I really enjoyed this book, and then I watched the video of the author speaking about it, and now I feel a bit like I've been had, and that I shouldn't have liked it as much as I did.
It's set in Russia, and the eponymous hero is a very sympathetic and charming ex-noble who is sentenced to life imprisonment in a luxury hotel. He's not executed after the revolution by the victorious Bolsheviks because he'd earlier written a poem that inspired the revolutionary generation of 1905. The book is about how he makes the best of life in the hotel - the friends (and enemies) he makes, but also what he eats and drinks - over almost forty years.
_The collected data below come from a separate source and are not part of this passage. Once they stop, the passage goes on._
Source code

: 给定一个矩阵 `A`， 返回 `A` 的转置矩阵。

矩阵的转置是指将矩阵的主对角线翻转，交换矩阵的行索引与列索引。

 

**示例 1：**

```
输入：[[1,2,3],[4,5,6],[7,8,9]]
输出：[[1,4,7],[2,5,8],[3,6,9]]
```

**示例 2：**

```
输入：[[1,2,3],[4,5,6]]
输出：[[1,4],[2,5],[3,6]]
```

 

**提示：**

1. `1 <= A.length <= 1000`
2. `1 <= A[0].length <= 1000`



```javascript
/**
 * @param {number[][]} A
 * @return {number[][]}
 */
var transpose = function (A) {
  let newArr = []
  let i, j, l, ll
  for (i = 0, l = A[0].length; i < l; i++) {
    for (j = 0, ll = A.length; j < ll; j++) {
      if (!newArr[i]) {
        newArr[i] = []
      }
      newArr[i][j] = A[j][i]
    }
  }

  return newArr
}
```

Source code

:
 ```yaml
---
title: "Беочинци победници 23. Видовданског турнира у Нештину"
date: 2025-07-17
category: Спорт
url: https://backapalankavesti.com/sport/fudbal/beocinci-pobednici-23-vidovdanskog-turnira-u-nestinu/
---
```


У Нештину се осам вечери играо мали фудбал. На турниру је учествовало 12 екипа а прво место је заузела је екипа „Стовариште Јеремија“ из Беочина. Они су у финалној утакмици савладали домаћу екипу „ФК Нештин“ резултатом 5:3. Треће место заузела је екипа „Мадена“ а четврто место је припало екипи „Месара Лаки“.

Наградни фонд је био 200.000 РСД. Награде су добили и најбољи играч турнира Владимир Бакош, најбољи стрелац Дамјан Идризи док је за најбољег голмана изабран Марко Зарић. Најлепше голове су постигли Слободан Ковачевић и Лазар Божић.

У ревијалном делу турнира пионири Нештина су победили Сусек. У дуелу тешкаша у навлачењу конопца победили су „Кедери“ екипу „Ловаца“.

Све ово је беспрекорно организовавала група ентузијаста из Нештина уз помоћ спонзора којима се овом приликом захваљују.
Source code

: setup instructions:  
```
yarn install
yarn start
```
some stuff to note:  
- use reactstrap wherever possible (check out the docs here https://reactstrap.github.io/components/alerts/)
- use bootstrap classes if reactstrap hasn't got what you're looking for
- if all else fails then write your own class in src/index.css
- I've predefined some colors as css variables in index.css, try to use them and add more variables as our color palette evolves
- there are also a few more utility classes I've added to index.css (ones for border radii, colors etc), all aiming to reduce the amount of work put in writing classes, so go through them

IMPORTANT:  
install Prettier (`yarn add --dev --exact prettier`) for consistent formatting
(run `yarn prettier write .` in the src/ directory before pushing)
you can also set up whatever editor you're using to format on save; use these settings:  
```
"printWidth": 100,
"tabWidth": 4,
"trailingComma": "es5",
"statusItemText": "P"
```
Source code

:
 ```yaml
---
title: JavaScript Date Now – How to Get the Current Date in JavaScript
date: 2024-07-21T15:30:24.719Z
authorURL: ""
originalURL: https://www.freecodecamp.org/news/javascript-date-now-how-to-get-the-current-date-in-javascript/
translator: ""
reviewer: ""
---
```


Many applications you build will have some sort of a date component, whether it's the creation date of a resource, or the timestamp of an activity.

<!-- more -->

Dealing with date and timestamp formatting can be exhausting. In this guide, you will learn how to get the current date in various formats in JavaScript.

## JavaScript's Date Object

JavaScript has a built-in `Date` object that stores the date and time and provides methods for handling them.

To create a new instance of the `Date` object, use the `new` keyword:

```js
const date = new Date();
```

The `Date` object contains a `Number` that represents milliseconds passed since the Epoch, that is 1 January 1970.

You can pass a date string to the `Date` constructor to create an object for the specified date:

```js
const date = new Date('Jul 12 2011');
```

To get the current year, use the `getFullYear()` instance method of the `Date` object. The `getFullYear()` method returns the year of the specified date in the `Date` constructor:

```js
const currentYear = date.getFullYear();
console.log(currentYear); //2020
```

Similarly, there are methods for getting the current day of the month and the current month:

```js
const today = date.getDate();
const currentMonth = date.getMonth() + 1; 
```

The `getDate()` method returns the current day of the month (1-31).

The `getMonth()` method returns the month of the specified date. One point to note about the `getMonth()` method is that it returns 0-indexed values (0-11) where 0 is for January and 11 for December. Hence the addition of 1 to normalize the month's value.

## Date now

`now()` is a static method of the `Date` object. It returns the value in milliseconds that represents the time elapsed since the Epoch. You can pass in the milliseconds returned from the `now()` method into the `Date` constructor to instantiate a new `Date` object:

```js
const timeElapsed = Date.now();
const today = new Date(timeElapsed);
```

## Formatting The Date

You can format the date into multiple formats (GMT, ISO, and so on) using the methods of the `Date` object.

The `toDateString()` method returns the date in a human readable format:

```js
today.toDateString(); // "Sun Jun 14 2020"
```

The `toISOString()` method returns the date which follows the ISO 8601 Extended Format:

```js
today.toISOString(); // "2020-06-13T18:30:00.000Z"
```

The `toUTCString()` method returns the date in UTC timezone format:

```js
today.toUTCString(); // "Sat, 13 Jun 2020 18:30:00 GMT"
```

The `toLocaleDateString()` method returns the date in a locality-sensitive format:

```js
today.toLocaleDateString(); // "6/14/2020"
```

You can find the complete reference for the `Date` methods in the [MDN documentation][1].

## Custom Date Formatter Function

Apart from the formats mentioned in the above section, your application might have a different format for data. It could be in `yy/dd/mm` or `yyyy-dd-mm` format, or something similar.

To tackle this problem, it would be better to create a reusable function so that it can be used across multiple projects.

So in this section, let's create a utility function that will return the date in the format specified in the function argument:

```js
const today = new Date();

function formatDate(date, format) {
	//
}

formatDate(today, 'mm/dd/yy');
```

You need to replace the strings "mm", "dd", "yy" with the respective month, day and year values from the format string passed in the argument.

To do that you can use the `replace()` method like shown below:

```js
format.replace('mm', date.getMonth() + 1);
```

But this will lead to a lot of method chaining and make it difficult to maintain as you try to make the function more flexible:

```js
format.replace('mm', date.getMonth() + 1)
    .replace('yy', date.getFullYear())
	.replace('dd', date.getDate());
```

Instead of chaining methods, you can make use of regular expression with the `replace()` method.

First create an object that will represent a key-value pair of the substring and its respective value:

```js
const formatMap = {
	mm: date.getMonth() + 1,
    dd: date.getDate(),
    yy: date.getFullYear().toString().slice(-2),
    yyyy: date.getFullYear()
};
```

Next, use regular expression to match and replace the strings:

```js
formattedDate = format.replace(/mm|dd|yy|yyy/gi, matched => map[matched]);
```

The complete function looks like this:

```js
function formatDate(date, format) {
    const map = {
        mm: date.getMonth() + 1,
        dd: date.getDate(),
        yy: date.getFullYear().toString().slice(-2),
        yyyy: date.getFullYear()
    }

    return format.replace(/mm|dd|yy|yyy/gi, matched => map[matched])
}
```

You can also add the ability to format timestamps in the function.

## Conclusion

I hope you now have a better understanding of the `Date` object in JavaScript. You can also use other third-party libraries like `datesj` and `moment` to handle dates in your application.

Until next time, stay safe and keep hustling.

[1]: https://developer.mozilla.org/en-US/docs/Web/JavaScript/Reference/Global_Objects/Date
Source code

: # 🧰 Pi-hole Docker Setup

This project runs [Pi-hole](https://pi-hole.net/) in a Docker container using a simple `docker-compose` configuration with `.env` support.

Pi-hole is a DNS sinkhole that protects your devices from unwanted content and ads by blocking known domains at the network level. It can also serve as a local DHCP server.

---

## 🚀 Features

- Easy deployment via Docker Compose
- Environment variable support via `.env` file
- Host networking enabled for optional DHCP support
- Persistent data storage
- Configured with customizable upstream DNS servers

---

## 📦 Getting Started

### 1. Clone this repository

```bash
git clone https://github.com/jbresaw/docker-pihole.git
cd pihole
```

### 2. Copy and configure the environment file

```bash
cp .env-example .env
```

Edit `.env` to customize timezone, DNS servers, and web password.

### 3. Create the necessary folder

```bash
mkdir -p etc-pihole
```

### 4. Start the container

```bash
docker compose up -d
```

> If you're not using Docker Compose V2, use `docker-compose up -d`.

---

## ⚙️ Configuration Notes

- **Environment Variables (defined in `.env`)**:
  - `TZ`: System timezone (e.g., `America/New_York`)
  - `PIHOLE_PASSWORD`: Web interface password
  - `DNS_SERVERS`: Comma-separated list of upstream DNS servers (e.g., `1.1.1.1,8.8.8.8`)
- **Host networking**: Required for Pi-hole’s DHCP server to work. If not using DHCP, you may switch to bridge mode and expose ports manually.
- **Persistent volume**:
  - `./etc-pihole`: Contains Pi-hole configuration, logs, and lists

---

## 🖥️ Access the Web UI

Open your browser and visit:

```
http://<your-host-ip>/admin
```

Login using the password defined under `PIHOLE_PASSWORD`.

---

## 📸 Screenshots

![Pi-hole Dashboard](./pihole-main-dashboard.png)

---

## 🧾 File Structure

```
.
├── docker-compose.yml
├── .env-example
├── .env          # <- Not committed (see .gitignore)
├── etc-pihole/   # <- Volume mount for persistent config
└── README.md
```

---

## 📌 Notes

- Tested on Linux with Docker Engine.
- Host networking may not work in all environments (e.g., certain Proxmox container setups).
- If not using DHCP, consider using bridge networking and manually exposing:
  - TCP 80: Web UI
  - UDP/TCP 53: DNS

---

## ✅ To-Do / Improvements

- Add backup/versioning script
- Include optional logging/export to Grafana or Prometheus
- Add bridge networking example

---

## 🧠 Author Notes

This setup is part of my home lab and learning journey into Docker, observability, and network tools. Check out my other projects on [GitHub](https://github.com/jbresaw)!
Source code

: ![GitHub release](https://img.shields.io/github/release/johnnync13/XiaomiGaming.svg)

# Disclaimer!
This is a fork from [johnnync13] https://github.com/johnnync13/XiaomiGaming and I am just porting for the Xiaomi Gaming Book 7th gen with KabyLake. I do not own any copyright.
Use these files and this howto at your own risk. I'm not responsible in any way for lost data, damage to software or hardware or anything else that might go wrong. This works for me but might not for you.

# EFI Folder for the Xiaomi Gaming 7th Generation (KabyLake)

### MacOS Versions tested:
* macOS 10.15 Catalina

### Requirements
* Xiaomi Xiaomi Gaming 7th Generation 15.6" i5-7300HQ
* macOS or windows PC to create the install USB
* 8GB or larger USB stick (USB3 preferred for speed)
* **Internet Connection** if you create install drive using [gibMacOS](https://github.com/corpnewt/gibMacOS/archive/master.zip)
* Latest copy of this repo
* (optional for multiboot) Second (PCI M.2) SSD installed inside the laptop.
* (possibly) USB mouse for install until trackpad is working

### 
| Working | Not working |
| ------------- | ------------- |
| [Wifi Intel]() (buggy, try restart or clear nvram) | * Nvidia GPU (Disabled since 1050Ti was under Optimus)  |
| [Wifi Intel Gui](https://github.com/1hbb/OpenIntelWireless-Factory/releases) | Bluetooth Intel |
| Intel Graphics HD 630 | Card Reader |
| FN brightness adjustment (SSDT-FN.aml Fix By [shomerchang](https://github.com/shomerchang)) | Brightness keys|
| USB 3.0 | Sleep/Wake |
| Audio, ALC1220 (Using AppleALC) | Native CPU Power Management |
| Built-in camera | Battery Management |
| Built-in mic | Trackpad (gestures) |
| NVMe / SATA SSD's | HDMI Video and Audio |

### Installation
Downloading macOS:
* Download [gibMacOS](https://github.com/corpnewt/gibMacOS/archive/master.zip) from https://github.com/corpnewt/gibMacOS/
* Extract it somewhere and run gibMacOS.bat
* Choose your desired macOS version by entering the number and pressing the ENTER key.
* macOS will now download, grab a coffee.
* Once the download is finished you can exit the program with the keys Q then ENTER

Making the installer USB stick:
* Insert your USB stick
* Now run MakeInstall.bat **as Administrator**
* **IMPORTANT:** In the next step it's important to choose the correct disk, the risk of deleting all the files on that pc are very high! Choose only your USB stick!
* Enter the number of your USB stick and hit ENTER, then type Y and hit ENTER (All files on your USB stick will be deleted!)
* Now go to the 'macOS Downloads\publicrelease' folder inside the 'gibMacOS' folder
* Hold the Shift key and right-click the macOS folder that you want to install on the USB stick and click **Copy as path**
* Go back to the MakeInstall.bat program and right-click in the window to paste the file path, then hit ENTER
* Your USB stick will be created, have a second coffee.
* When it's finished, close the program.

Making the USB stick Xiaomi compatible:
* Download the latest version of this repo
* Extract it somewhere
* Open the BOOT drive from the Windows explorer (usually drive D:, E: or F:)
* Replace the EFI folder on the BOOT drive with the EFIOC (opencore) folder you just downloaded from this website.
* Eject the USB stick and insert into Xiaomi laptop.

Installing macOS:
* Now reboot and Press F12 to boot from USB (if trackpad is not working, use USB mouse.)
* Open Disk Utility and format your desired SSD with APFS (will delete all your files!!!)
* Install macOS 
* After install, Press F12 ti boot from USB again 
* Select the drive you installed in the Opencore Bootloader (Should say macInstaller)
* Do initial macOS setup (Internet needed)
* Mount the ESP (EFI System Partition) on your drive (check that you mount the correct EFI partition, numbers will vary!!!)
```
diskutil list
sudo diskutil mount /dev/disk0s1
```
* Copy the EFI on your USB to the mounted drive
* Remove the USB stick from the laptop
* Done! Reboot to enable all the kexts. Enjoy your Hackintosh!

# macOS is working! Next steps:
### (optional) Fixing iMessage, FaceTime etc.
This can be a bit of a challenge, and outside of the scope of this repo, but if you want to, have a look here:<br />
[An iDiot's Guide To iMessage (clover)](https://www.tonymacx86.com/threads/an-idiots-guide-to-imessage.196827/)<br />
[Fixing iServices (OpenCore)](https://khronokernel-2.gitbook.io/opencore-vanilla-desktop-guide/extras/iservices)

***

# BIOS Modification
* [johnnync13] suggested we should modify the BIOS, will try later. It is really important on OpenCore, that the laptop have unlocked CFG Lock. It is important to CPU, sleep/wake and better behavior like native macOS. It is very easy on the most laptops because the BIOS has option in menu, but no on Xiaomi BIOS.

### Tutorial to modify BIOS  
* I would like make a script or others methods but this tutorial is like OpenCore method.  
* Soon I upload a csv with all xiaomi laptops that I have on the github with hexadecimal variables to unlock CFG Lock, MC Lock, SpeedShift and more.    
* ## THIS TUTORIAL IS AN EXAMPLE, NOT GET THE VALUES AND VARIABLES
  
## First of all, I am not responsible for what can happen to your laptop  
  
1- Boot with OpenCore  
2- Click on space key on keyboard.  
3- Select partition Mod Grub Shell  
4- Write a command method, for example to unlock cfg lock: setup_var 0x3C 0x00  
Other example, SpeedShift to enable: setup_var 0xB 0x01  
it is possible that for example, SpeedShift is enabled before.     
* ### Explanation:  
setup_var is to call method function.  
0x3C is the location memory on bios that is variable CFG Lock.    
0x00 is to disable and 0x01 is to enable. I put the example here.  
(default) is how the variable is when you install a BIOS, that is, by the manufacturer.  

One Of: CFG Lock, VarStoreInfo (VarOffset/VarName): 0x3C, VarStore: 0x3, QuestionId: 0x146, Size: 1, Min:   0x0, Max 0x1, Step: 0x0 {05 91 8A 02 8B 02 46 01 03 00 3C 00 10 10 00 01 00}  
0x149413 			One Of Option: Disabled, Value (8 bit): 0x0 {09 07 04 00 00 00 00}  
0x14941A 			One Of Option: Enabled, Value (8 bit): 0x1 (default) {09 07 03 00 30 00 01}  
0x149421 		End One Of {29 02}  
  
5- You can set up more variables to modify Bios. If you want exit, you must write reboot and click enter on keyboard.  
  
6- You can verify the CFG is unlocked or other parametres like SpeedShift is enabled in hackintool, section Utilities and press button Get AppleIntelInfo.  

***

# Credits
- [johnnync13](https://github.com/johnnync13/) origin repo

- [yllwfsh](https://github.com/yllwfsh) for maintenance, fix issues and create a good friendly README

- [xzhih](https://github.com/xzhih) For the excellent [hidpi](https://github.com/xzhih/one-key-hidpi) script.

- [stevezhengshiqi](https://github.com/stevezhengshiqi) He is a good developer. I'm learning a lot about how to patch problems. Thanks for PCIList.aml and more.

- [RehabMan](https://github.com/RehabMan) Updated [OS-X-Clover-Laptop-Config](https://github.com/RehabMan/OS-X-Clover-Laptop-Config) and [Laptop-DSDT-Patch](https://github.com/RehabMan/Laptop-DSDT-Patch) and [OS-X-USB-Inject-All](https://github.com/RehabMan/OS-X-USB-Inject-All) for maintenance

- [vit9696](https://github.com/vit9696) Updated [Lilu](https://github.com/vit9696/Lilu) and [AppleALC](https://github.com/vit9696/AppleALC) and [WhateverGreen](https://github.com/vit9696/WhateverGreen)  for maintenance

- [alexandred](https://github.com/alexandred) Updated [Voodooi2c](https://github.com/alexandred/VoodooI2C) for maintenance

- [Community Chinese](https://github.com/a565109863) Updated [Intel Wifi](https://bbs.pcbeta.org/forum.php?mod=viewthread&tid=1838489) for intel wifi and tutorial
It's beautifully written, and it's hard not to like the Count, who is a really nice person, kind and thoughtful and not at all arrogant...and I suppose that's my problem. It's an anti-Bolshevik, anti-socialist book - one of the themes is the way that hierarchy and patronage are inevitable features of any society. It's not as if I am a big fan of the Bolsheviks, let alone of how things turned out with their revolution. But there is not even a hint that not all was well with the Tsarist regime in Russia, though there is a tiny suggestion that the immediate post-revolutionary period was at least fluid and exciting. Almost all the actual Communists in the book are horrid, and most of the nice people are their victims. And I sort of feel that I've been had, that I've been seduced by an aristocrat with his delightful manners and his wit...learning that Amory Towles is a former investment banker makes it worse.